ALLIÉ: Because it’s a good place to start, let’s go back to the beginning of your life with MS. Please share the story of your diagnosis day.

ADAM: All right, so I officially got diagnosed on June 17, 2019. But the very first symptoms I had weren’t like most people who say, “I’ve had MS for 15, 20 years.” That wasn’t the case for me. My first symptoms showed up around October of 2018. I was working for UPS in Columbus, helping open a new building. I had just bought new boots, and my feet really hurt—so I just wrote it off.

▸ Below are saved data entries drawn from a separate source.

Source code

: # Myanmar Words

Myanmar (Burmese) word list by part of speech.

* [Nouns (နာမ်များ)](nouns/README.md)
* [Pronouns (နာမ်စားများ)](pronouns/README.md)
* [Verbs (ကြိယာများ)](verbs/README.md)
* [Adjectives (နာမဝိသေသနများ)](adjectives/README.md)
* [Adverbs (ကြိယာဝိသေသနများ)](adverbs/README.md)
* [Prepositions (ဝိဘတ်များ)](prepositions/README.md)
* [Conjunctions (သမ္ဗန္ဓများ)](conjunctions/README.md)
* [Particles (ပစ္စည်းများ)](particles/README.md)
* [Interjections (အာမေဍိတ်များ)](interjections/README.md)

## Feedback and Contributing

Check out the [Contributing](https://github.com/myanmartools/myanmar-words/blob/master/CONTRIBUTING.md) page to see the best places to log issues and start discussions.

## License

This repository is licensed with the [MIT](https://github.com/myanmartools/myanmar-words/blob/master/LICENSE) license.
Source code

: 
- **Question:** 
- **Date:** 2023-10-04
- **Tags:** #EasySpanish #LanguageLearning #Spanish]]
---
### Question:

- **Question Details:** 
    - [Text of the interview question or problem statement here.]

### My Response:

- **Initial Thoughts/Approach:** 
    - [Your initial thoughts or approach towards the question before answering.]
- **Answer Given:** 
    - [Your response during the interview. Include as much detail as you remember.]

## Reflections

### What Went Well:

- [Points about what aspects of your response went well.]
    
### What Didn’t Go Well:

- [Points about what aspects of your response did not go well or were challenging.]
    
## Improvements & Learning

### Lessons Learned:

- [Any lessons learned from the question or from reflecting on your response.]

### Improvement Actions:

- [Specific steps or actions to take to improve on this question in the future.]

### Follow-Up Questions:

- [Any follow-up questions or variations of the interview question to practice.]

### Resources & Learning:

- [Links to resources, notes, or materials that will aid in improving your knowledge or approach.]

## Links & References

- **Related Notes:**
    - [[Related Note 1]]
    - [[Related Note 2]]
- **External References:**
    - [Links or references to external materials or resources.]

Then came Christmas, which at UPS is absolutely insane, as I’m sure you know. I’d come home from work and feel like my legs were cold, numb, and just... off. But again, I told myself, “Of course they do. I’ve been outside in the cold for 12 hours.” So, I wrote that off too.

Then Christmas Eve comes along. I’m at my sister’s place, and suddenly I get this awful groin and lower back pain. I could barely walk for three days. I remember she gave me a TV, and it sat in my car for three days because I couldn’t carry it up the stairs to my apartment. That’s when I thought, “Something is wrong.”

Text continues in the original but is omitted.